O setor agro é chamado de “o belo monstro”, que no samba-enredo “sangra o coração do meu Brasil, (…) rouba as terras dos seus filhos, devora as matas e seca os rios. Tanta riqueza que a cobiça destruiu”.
Como diriam os personagens do excelente filme “Cine Holliúdy”, a Associação Brasileira dos Criadores de Zebu (ABCZ) publicou uma nota que é uma verdadeira “voadora na pleura”. Aqui vai um trecho:
“Antes de mais nada, é preciso esclarecer e reforçar que o país do samba é sustentado pela pecuária e pela agricultura. Chamados de “monstros” pela escola, nós, produtores rurais, respondemos 22% do PIB Nacional e, historicamente, salvamos o Brasil em termos de geração de renda e empregos. (…) Inaceitável que a maior festa popular brasileira, que tem a admiração e o respeito da nossa classe, seja palco para um show de sensacionalismo e ataques infundados pela Escola Imperatriz Leopoldinense. O setor produtivo e a sociedade não podem ficar calados diante a essa injustiça. É preciso que o Brasil e os brasileiros não só enxerguem e reconheçam a importância do nosso setor, como se orgulhem dessa nossa vocação de alimentar o mundo.”
Isso que está acontecendo com o agro acontece com empresários, com industriais. O setor produtivo no geral é sempre tachado de vilão, enquanto o Estado, esse mesmo, que nos impõe uma carga tributária desumana, nunca é colocado em xeque. São tantos clichês… a começar pelo mito do bom selvagem, daquele índio bonzinho e coitado que foi explorado pelo português malvado. Hoje sabemos que as tribos desejavam exterminar seus rivais e algumas até se aliaram aos portugueses para isso. O império asteca, por exemplo, oprimiu outras tribos que por ali viviam. Ou seja, esse maniqueísmo de “bom” e “mau” só existe nas fábulas.

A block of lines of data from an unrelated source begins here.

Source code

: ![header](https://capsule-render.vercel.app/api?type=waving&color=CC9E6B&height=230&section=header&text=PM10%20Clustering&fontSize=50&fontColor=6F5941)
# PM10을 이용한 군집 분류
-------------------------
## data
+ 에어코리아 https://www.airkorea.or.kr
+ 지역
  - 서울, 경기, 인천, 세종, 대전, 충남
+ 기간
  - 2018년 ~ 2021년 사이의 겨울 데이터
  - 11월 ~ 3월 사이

O mimimi com o agronegócio já encheu o saco. É duro de aceitar, mas o estado natural do ser humano é a escassez. É muito fácil aceitar os benefícios e criticar os prejuízos como se não fossem indissociáveis. A vida em sociedade, de esgoto encanado, água saindo da torneira, eletrodomésticos e gôndolas de supermercado com uma imensa variedade de alimentos cobra um preço.
A natureza está sendo desmatada e contaminada? Está. É preciso buscar alternativas sustentáveis? Sim. Mas me parece razoável entender que, não importa o esforço empregado nesta dura tarefa, é impossível garantir o bem-estar dos 7 bilhões de seres humanos que vivem no mundo. Nada contra os vegetarianos, e defensores dos alimentos orgânicos. As plantações de soja são menos agressivas à natureza do que os gases dos bovinos, proporcionalmente falando. Mas é bom ter consciência de que esse tipo de produção e de estilo de vida é inviável em larga escala.
E se você se alimentou hoje, agradeça a um produtor rural.